Took my boys to Jordanelle for some fishing and this is my youngest son who hooked this fish. I had to hang him up cause he was afraid that he would get bitten by him :lol: he did it all and all I did was net him snap this pic on my phone and let him go. Dang I love fishing


----------



## REPETER (Oct 3, 2007)

WTG! Catching big fish like that so young might just ruin the boy :wink:


----------



## Gameface (Jun 7, 2008)

Man-oh-man! That fish might be older than your boy.


----------



## maguro88 (Feb 2, 2008)

Wow, the future PRO?


----------



## lehi (Sep 13, 2007)

That is a real nice smallmouth!!!!


----------



## BigIceHole (Feb 5, 2008)

Haha, sounds like your 7 year old is a better fisherman than his dad :lol: Thats a nice fish.


----------



## Nueces (Jul 22, 2008)

Very nice fish. Congrats!!!


----------



## lvnstmc (May 11, 2008)

You know what this kid is one of those people that just seems to have it going for him. this is the second small mouth that he has but the biggest the other was just a little smaller than this and he has landed a 4 lb cut at strawberry off the dock while I was loading the boat and never said a word to me till he got it to the shore and said how do I get him off.
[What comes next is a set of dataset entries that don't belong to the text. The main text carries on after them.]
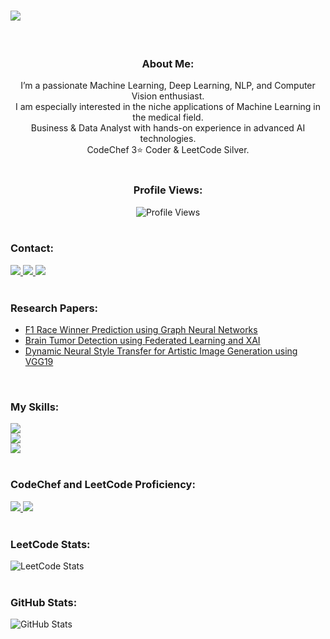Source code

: <div style="display: flex; align-items: center; justify-content: flex-start;">
  <div style="flex: 1; padding-right: 20px;">
    <h1>
        <img src="https://readme-typing-svg.herokuapp.com/?font=Righteous&size=35&center=true&vCenter=true&width=500&height=70&duration=4000&lines=Hola!!+👋;+This+is+Kapil+Kashyap!;" />
    </h1>
  </div>
</div>

<br />

<div align="center">
  <h3>About Me:</h3>
  I’m a passionate Machine Learning, Deep Learning, NLP, and Computer Vision enthusiast.<br>
  I am especially interested in the niche applications of Machine Learning in the medical field.<br>
  Business & Data Analyst with hands-on experience in advanced AI technologies.<br>
  CodeChef 3⭐ Coder & LeetCode Silver.
</div>

<br />

<!-- Profile Views Counter -->
<div align="center">
  <h3>Profile Views:</h3>
  <img src="https://komarev.com/ghpvc/?username=kapilkashyap" alt="Profile Views" />
</div>
<br />


<div align="left">
  <h3>Contact:</h3>
  <a href="mailto:kapilkashyap3105@gmail.com?body=Hello">
    <img src="https://img.shields.io/badge/Gmail-333333?style=for-the-badge&logo=gmail&logoColor=red" />
  </a>
  <a href="https://www.linkedin.com/in/kapil-kashyap-523b79225/" target="_blank">
    <img src="https://img.shields.io/badge/LinkedIn-0077B5?style=for-the-badge&logo=linkedin&logoColor=white" />
  </a>
  <a href="https://kapilkashyap.netlify.app/" target="_blank">
     <img src="https://img.shields.io/badge/Portfolio-FF5722?style=for-the-badge&logo=todoist&logoColor=white" />
  </a>
</div>

<br />

<div align="left">
  <h3>Research Papers:</h3>
  <ul>
    <li><a href="#">F1 Race Winner Prediction using Graph Neural Networks</a></li>
    <li><a href="#">Brain Tumor Detection using Federated Learning and XAI</a></li>
    <li><a href="https://ijercse.com/dynamic-neural-style.php">Dynamic Neural Style Transfer for Artistic Image Generation using VGG19</a></li>
  </ul>
</div>
<br />

<div align="left">
  <h3>My Skills:</h3>
  <img src="https://skillicons.dev/icons?i=python,keras,tensorflow,pytorch,scikit,opencv,flask,git,github,cpp,java" /><br>
  <img src="https://skillicons.dev/icons?i=react,redux,nodejs,express,mongodb,html,css,tailwind,figma,vscode,git" /><br>
  <img src="https://skillicons.dev/icons?i=graphql,postgres,sqlite,webdev,docker,aws" />
</div>

<br />

<div align="left">
  <h3>CodeChef and LeetCode Proficiency:</h3>
  <a href="https://www.codechef.com/users/bytehacker">
    <img src="https://img.shields.io/badge/CodeChef-3%20Star-5C1E10?style=for-the-badge&logo=codechef&logoColor=white" />
  </a>
  <a href="https://leetcode.com/kapilkashyap/">
    <img src="https://img.shields.io/badge/LeetCode-Silver-0A74DA?style=for-the-badge&logo=leetcode&logoColor=white" />
  </a>
</div>

<br />

<div align="left">
  <h3>LeetCode Stats:</h3>
  <img src="https://leetcard.jacoblin.cool/comderpanda?theme=dark&font=ABeeZee&ext=activity" alt="LeetCode Stats" />
</div>

<br />

<div align="left">
  <h3>GitHub Stats:</h3>
  <img src="https://github-readme-stats.vercel.app/api?username=kapilkashyap&show_icons=true&theme=radical" alt="GitHub Stats" />
</div>

<br />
To him all the fish in strawberry but the kokes go back. LOL It doesn't seem to matter where we go he out fishes everyone else and the truth is I think he may be better than his dad. I have noticed there are some that just have a knack for fishing and he sure does.


----------



## RnF (Sep 25, 2007)

That's how you get him hooked. Nice going, sure it was a blast spending time fishing with him and catching some nice fish.


----------



## #1DEER 1-I (Sep 10, 2007)

Nice fish.


----------



## JAT83 (Sep 9, 2007)

Dang, that fish is Huge! I still have yet to catch one! :shock:


----------